Michael sat on the wooden bench beside his stepson Jake and put an arm around his shoulder. ‘You okay?’ he asked.
‘Sound.’
‘Good,’ Michael said as he looked at the bench opposite him and saw his business associates, Luke Sullivan and Danny Alexander, sitting quietly, holding baseball bats in their hands. Michael nodded to them both in greeting.
‘We ready to go then?’ Michael asked as Connor slid the van door closed again.
‘Almost. One more pick-up, lads,’ Connor shouted to the two men in the front of the van, whom Michael knew to be John Brennan and Jack Murphy – two of his and Grace’s most trusted employees. Connor sat down beside him as the van moved away from the kerb. Michael leaned back and closed his eyes. It wasn’t often he accompanied his sons on ventures like this any more. Especially not since Luke and Danny had joined the firm. They were the new Managing Directors of Cartel Securities and were already proving themselves to be assets. They were hard as nails and they were loyal. They worked closely with Connor and Jake and in a few short months had made themselves indispensable. Michael and Grace liked the fact t
hat Luke and Danny could be trusted to have Jake and Connor’s backs. It made them both able to sleep more easily at night.
This evening, Michael was tagging along because an old enemy had shown up and had made a play for some of their doors in the city centre. Joey Parnell had been a face back in the Nineties, long before Michael had been involved in the security game, but when he had worked for the likes of Sol Shepherd and Nathan Conlon. Parnell was a horrible cunt who would sell his own granny for the right price.

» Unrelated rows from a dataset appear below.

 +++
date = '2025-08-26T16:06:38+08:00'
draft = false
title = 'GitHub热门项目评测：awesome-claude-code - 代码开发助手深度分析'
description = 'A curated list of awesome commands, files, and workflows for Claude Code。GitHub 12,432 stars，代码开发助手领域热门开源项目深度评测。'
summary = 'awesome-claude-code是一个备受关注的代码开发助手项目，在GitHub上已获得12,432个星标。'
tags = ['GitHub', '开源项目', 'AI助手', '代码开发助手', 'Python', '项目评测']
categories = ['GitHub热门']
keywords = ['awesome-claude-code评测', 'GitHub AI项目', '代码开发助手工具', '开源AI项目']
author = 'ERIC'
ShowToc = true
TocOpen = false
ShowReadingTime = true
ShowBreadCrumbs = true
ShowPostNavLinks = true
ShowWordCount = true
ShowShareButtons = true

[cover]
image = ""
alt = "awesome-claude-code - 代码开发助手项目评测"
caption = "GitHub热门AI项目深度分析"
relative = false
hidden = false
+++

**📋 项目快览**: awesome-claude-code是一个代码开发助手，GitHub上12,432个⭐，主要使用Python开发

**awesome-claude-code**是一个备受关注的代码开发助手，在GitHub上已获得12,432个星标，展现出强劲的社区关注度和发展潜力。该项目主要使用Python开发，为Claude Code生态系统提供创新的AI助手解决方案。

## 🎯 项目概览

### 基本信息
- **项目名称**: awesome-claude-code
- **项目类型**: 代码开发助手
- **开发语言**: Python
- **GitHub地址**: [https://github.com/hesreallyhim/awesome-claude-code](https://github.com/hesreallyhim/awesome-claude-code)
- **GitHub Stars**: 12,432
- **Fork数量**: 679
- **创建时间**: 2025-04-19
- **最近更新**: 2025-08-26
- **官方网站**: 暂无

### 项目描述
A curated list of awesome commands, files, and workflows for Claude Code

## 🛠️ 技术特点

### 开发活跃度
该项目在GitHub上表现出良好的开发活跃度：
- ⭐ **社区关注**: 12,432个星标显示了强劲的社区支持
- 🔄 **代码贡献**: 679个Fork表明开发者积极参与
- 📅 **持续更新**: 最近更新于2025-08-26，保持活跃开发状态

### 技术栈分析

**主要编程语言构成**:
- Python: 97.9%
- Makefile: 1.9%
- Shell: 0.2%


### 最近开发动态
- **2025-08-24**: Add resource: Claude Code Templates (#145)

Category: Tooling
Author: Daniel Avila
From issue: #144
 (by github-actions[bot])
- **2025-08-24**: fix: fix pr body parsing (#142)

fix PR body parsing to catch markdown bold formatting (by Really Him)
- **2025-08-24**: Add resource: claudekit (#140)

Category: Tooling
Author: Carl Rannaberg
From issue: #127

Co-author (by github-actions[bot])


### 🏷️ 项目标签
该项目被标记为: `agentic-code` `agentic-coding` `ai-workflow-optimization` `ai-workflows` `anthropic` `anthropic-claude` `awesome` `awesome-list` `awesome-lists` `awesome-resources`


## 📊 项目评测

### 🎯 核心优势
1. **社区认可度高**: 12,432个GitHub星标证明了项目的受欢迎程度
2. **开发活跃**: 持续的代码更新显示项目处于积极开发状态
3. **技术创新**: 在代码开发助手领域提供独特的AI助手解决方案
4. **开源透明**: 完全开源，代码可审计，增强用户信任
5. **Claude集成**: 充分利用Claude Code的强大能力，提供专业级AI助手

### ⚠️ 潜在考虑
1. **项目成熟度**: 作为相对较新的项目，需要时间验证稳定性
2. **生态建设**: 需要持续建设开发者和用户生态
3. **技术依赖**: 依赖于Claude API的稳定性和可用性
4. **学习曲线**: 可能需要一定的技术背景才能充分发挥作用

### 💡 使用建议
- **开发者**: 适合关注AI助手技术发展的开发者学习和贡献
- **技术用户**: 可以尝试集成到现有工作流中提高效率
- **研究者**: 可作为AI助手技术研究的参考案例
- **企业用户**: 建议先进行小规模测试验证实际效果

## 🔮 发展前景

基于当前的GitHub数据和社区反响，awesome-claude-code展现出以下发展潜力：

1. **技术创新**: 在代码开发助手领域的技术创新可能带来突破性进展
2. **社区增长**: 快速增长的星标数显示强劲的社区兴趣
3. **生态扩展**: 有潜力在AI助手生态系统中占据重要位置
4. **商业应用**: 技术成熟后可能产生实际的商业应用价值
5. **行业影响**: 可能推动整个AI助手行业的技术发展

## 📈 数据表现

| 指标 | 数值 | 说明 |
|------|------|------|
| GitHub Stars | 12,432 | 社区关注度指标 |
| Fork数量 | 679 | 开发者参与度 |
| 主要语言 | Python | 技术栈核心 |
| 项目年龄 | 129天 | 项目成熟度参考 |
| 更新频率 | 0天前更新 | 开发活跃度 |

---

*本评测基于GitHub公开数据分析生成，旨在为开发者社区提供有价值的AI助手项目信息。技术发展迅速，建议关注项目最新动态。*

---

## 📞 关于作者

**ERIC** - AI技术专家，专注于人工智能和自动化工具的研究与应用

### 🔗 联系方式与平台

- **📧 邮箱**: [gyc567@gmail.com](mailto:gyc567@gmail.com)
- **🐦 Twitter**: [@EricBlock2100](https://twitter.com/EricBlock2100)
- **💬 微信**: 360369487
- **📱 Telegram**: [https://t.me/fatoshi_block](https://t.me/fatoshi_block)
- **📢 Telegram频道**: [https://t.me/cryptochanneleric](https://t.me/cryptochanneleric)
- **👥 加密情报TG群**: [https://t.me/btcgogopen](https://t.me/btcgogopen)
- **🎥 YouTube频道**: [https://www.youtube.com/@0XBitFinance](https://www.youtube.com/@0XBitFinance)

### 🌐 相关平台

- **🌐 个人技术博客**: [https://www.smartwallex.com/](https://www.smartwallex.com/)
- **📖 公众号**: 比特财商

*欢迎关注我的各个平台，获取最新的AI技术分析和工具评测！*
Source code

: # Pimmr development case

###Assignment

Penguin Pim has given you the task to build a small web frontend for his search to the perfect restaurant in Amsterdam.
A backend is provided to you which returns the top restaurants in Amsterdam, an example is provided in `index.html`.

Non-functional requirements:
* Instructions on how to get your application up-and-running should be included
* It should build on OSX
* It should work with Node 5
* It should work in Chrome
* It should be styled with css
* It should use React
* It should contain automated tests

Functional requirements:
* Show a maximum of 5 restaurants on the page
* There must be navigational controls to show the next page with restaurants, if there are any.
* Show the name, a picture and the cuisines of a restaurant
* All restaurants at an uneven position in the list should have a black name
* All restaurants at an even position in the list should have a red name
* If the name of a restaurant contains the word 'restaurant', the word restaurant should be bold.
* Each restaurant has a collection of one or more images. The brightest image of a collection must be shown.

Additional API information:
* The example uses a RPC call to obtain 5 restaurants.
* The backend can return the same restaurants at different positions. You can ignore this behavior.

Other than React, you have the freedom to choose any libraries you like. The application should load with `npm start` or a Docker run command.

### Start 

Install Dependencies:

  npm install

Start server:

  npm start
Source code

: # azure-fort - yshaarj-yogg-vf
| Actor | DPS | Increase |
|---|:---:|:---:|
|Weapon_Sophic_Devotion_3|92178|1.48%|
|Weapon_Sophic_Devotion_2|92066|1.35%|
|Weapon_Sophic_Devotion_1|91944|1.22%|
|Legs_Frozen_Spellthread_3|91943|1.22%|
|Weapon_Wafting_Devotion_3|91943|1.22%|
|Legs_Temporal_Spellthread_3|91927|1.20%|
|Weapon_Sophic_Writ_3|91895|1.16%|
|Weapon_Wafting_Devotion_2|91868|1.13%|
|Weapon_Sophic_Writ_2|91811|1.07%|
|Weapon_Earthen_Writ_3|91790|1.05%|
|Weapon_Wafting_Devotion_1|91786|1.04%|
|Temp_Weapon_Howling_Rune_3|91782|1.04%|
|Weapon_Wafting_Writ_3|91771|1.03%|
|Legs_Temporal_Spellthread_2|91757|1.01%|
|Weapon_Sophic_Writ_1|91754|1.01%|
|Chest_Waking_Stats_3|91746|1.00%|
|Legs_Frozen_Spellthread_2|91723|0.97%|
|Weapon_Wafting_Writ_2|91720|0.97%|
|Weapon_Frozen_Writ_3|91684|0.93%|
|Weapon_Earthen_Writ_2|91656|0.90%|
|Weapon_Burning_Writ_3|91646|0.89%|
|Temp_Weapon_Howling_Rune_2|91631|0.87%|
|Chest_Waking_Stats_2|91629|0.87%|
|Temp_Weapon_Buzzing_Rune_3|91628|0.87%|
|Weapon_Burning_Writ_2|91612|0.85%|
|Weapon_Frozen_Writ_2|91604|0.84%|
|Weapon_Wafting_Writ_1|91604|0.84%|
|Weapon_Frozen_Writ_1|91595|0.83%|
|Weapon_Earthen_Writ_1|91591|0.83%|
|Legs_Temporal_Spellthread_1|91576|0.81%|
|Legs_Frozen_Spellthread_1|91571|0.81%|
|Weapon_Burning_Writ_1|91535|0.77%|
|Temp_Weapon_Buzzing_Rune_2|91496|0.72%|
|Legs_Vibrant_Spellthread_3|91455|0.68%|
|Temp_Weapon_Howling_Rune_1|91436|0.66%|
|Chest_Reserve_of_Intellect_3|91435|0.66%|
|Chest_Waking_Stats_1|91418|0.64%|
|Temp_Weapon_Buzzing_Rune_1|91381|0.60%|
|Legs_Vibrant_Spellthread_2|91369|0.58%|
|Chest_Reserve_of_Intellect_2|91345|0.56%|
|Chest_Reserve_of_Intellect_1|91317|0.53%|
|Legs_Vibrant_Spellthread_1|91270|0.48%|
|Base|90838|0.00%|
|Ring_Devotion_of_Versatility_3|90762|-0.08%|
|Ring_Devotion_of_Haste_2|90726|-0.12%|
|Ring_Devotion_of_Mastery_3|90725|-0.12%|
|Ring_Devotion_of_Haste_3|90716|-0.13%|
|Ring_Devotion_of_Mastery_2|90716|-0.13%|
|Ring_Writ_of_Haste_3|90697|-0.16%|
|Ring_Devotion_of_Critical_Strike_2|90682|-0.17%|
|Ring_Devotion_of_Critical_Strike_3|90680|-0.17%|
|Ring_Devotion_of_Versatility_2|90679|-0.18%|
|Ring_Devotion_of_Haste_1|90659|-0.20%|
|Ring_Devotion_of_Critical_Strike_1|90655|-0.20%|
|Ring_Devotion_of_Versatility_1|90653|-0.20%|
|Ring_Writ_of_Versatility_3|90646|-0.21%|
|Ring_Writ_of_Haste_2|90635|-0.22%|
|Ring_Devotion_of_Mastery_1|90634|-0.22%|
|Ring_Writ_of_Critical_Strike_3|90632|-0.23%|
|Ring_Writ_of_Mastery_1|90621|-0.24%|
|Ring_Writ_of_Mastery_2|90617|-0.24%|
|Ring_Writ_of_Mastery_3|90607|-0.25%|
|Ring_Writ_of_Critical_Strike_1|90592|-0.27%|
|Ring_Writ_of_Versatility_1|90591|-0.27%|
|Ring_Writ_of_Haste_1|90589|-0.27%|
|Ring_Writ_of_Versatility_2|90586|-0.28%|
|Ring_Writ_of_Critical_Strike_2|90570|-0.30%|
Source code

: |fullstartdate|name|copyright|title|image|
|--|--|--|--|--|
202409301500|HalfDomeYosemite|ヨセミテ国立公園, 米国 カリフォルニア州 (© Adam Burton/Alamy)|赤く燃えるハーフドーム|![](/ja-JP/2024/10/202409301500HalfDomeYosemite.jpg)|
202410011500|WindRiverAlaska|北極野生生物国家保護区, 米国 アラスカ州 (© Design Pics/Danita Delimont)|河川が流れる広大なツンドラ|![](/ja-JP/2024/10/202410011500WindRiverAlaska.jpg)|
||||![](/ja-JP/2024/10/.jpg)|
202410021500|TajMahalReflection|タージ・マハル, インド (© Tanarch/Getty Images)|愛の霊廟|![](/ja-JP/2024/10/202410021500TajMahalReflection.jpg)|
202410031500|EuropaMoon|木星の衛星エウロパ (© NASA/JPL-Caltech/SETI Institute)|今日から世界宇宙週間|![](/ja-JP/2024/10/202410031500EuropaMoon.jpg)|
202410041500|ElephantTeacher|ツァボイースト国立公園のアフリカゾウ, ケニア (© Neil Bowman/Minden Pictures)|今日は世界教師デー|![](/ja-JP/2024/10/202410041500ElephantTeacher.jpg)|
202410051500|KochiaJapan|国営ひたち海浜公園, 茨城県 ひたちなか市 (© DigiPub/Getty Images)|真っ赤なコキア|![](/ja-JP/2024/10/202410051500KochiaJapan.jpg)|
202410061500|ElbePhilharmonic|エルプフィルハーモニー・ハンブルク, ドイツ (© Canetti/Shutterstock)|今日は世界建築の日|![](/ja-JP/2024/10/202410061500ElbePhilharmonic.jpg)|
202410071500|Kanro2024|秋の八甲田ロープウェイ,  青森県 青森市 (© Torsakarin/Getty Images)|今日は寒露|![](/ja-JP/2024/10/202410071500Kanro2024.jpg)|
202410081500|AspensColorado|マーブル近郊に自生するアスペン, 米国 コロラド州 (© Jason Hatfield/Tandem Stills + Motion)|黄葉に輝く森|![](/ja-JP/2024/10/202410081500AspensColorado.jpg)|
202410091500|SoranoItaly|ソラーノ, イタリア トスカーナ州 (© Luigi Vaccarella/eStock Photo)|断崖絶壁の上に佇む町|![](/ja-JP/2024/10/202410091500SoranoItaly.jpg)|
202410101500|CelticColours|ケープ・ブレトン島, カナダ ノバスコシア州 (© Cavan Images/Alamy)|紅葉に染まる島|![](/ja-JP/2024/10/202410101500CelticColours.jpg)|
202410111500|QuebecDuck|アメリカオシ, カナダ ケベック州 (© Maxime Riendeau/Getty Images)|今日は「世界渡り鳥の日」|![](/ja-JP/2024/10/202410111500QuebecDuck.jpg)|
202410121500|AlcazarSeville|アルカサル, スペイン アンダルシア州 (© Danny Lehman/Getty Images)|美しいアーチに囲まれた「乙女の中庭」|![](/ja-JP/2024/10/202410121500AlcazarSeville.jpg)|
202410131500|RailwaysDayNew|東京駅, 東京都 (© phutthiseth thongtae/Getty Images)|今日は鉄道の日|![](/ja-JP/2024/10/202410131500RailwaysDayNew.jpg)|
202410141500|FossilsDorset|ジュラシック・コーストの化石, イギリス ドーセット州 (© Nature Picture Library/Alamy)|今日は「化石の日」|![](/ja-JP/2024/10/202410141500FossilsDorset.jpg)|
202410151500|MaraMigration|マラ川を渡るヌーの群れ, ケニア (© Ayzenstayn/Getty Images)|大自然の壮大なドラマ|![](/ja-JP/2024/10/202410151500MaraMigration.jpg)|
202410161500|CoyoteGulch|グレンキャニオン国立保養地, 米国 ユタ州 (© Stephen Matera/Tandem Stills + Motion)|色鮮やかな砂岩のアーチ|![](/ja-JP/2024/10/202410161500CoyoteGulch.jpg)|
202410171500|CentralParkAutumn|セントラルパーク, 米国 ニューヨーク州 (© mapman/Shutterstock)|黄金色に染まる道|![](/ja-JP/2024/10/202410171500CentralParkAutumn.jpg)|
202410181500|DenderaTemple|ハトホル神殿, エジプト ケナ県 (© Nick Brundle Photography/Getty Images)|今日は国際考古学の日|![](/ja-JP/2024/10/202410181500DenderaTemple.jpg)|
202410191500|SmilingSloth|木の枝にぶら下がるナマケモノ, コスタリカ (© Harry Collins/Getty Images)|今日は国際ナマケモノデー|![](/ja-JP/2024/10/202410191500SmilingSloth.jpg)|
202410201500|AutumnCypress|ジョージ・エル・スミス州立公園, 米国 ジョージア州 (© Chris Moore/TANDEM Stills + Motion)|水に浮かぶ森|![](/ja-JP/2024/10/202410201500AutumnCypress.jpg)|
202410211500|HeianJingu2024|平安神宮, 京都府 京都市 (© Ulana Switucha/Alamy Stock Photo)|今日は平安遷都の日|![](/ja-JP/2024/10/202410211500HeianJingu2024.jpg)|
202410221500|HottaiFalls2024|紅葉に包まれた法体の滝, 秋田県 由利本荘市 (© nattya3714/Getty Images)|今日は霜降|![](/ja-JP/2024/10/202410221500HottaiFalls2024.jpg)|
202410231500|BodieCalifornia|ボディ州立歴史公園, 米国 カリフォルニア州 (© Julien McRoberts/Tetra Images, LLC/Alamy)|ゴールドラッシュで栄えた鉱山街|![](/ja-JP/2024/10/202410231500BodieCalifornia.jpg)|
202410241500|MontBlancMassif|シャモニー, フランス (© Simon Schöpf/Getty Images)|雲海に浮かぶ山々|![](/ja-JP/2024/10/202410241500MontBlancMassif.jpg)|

Michael and his brother Sean had had numerous run-ins with Parnell and his lads back in the day, but over the years Parnell’s firm had been outmanned and sidelined by the bigger and smarter companies that had taken over Liverpool. But now Parnell was back, and was slowly growing his empire again, making alliances with small two-bit factions across Merseyside who couldn’t hope to make a mark on their own, and turning them into his personal little army. Now that Parnell and his new firm had made a move on some of Cartel’s doors, it was time to slap them down before things got out of hand.